Croscill learns to relax
August 26, 2002-- Home Textiles Today,
While Croscill's two-week style-out here included the opulent designs that have become the company's hallmark, tradition was not the focus on the showroom floor. Instead, Croscill aimed the spotlight at its fresh twists — an assortment of younger-looking patterns, a five-bed presentation of British Colonial merchandised across several categories, a few looks that tilt toward novelty, and trend-right, apparel-inspired casual designs in window.
"Clearly we're getting younger attitudinally," said David Kahn, president and ceo, emphasizing that the initiative should not be construed as a bid for twenty-somethings. "I think our customers have paid off all their school loans. We've never aspired to be a twin-based business, and we still don't.
"The customer has gotten a little more casual," he added. "I think Calabash and Cabana [two casually oriented looks debuted in spring] were the change agents. Young stuff is selling."
Also at the style-out, which concluded last week, some of Croscill's newer programs were kicked up a notch. Its feather down partnership with Down-Lite, which just began shipping its first wave of product, introduced two new duvet/comforter treatments that coordinate with new fashion bedding designs: exquisitely embroidered looks as well as more casual patchwork designs. In addition, Croscill raised the bar on its freestanding solid-color sheet program to 410 threads and debuted its first blanket offerings. And after taking over the production of bath rugs from a licensee earlier this year, it is now bringing out carved, washable acrylic bath rugs with all new lines and will add the sku to previous best-selling room ensembles.

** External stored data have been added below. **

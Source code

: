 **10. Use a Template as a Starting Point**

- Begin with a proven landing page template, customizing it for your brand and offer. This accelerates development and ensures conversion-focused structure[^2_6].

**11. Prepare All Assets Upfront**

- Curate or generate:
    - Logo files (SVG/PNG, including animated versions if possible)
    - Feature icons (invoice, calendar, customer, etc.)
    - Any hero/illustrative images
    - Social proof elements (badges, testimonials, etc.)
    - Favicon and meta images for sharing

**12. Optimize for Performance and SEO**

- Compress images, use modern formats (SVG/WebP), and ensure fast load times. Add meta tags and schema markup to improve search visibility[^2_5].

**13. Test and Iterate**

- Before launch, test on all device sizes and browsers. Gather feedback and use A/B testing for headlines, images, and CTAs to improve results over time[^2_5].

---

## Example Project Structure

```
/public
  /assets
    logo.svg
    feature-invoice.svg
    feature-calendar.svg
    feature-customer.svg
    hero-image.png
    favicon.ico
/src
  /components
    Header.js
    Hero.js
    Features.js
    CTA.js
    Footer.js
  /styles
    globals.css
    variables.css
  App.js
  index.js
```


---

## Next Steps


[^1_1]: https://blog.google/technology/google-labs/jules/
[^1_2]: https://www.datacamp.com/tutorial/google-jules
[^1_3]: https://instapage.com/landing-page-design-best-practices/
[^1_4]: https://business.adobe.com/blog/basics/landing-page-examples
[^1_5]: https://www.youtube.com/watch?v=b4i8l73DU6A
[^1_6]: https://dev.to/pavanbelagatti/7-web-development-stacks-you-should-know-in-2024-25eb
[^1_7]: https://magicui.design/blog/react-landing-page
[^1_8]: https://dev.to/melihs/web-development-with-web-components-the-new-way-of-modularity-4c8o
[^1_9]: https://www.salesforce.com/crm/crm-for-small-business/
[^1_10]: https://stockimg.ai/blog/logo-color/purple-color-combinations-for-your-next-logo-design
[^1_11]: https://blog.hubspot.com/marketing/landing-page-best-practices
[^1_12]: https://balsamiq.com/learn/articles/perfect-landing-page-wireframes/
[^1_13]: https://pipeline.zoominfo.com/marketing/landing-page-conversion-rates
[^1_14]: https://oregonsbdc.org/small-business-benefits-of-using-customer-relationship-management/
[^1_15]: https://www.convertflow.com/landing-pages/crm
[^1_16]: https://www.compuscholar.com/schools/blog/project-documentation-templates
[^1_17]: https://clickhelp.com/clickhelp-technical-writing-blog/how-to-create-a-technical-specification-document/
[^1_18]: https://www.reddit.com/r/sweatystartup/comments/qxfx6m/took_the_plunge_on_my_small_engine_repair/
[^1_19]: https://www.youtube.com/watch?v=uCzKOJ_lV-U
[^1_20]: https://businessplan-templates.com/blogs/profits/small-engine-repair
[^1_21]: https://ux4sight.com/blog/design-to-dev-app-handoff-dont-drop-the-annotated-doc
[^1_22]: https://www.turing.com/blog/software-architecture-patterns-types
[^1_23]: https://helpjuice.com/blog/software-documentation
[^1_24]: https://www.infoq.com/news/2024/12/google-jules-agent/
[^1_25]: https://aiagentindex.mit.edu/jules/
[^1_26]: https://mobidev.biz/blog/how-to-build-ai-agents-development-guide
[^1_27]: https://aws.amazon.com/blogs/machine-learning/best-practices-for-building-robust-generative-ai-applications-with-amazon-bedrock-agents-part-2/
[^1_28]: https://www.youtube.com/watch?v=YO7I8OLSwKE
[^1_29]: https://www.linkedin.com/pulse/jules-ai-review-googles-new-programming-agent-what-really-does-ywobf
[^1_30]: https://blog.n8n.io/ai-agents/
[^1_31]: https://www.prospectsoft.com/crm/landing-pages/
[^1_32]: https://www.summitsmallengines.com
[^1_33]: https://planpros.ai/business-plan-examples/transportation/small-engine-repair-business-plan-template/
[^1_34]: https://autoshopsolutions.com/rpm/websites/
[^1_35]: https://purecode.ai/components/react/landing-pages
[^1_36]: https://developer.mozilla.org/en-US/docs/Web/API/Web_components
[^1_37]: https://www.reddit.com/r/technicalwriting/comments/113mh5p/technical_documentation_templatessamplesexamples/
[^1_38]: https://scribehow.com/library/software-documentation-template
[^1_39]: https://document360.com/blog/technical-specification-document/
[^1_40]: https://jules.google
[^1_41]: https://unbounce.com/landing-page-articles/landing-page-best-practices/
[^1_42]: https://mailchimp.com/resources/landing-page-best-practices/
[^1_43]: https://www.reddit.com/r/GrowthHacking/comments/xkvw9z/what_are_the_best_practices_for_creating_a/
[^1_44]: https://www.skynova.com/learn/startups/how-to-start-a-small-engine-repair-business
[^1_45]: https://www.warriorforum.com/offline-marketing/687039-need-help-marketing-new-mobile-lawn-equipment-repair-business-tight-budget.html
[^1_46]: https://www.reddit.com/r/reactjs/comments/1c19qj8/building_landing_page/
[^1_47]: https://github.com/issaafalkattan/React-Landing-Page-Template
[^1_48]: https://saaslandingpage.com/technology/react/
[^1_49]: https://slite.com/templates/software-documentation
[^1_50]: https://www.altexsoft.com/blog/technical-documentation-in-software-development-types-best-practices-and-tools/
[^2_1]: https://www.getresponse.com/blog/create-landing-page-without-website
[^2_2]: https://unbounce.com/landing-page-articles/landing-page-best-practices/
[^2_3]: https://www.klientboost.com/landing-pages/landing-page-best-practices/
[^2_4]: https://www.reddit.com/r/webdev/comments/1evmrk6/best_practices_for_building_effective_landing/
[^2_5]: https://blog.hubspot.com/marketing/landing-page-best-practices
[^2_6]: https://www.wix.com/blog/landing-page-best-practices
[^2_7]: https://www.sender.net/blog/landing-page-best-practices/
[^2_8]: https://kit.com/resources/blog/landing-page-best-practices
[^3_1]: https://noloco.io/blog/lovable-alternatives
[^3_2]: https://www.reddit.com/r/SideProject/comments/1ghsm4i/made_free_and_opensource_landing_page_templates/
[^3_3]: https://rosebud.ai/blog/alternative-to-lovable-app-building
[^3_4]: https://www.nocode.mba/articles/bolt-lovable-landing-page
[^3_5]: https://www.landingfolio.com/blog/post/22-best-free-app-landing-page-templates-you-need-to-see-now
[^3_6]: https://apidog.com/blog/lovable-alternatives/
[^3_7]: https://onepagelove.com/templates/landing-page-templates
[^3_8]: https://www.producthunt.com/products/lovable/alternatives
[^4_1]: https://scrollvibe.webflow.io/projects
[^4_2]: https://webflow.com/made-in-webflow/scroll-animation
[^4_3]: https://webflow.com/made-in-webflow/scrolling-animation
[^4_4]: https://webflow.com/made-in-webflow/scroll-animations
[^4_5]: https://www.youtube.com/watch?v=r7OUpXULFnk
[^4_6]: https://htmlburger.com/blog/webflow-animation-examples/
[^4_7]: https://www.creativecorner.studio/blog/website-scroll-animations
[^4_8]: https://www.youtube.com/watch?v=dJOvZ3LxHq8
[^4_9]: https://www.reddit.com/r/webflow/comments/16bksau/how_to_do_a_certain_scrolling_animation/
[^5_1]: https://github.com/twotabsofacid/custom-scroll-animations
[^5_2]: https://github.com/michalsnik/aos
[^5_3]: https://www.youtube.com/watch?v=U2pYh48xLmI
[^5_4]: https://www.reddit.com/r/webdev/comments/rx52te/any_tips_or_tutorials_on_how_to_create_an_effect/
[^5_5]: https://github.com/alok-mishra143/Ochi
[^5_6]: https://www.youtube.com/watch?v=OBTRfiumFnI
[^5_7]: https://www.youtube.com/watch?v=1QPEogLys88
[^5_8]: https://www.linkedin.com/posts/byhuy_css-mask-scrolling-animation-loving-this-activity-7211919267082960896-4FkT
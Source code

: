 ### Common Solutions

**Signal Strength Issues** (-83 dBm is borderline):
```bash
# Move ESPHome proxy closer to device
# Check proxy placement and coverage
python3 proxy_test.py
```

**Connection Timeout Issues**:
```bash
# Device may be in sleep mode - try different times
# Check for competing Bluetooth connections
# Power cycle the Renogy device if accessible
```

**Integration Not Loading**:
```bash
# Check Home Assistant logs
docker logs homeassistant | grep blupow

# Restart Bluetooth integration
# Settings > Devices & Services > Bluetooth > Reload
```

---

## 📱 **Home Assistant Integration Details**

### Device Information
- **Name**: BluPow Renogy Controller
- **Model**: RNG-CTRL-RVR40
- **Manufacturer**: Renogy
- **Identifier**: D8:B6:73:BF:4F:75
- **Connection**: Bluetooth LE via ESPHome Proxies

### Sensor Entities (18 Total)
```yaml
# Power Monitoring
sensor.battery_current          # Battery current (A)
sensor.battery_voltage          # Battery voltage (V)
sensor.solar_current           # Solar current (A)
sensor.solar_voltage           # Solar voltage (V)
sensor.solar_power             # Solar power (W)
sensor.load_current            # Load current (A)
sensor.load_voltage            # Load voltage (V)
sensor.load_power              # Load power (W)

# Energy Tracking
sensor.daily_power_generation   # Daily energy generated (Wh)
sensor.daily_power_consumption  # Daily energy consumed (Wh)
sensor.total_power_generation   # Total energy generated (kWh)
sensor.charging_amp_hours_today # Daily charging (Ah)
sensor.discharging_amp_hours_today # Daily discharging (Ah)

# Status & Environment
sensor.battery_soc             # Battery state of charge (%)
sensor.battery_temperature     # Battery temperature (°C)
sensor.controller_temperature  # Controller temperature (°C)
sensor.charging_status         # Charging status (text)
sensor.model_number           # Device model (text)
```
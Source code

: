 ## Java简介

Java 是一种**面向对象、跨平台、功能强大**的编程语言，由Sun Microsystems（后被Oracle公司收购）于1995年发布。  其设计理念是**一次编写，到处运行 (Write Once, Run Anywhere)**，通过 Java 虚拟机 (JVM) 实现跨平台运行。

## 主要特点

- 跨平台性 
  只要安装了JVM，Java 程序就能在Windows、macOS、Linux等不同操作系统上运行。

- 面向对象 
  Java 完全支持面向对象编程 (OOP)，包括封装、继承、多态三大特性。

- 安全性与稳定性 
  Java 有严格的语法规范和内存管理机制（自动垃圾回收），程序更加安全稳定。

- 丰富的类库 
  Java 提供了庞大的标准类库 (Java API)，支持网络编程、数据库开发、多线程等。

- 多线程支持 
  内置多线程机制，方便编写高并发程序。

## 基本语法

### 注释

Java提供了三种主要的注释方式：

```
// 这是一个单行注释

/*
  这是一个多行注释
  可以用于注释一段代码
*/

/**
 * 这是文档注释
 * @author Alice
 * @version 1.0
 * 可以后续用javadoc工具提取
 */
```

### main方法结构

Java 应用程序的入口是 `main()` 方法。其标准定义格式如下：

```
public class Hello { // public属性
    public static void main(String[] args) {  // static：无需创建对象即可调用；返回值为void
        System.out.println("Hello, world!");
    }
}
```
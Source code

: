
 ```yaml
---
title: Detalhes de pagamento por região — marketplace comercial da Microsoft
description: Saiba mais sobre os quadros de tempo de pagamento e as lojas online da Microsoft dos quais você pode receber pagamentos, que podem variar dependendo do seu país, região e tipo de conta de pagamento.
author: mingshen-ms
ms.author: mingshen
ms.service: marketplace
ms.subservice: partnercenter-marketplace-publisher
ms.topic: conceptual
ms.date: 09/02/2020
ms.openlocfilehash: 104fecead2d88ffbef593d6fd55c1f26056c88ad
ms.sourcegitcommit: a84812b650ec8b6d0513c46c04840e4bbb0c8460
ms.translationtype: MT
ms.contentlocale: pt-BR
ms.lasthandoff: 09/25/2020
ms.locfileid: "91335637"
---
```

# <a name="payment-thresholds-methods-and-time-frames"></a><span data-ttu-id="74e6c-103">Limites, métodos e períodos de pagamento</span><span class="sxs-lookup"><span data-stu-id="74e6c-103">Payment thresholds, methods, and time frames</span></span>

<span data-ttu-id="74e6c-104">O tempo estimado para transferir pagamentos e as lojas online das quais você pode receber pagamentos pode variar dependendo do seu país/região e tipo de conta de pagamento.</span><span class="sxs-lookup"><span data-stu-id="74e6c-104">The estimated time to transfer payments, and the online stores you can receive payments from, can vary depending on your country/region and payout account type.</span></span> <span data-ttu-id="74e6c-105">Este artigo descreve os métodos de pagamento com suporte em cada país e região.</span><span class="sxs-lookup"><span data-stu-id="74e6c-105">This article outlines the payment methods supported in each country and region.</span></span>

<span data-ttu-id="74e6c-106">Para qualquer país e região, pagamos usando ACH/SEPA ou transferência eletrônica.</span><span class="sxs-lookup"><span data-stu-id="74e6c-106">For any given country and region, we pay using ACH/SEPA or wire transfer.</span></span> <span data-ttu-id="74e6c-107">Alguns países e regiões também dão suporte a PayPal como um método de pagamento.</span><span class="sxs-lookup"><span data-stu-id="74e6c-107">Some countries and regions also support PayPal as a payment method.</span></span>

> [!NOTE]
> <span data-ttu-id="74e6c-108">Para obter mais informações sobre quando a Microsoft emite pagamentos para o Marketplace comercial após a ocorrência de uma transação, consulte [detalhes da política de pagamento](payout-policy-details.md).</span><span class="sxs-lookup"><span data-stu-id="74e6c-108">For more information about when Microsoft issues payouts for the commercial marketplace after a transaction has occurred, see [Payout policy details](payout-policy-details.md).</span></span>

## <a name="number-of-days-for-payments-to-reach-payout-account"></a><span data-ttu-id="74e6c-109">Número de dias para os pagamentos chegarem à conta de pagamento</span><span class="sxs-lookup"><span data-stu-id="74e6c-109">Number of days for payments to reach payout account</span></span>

Emblematic of the thrust toward freshness is the coordinated program of quilt/comforter ensembles, which have veered away from romantic treatments toward the sort of upscale patchwork motifs popularized by Pottery Barn and Eddie Bauer. The jewel in the crown here is Rethinking Pink. Both quilt and comforter employ woven, yarn-dyed patches embellished with a touch of embroidery and bordered with a topstitch. Each reverses to a yarn-dyed stripe pattern. Shams are offered in quilted and non-quilted versions, as are coordinated dec pillows. Window includes patchwork curtains and embroidered sheers.
Resin bath accessories mimic the embroidered effect, and bath also includes a carved rug and a patchwork shower curtain.
Coordinating window programs for both the new casual and the latest wave of traditional looks are now being designed in tandem with the bed ensembles — where previously window often redeployed top-of-the-bed fabric.
Free-standing window offered a veritable explosion of younger life-style looks, as well as the debut of Croscill's first linen window program, which will be offered in six colors. Final construction details are still pending on the linen panel, which features a faggoted cuff and square pearl buttons, and it could ultimately launch as a linen blend, said window design Cheryl Johnson.
A sampler of relaxed lifestyle introductions that cue off ready-to-wear included: Gauze, a casual cloth embellished with crochet inserts and lace taping; Calypso, a tiny, colorful pinstripe streaking through a crushed sheer; Streamers, a multi-color space-dye stripe on crushed toile; and South Beach, multi-color yarn-dye organza.
"There's still a lot happening in vintage — little retro looks, and a soft, feminine feeling," Johnson said. "The great thing about this line is the way everything cross-merchandises."
In opulent window looks, standouts included Tosca, a chenille on an iridescent crepe de chine ground that Croscill is offering as a softer, more fluid take on rich upholstery fabrics; Cambridge, "matelasse for the window;" and Symphony, a luxe tone-on-tone embroidery on taffeta with coordinating balloon valance. Croscill also introduced a new base solid, Buckingham, a poly/rayon with luxe boucle for extra pop.
Croscill's bath division, which struck out into casual territory long ago, continues to pursue the trend as well as to exploit nature-inspired looks. Keying off response to its rock-inspired Quarry pattern, Croscill created a new collection called Foundation, a resin that resembles concrete with brushed nickel adornments. The Everglades collection also keys off the natural look — literally: it's constructed from cherry bark.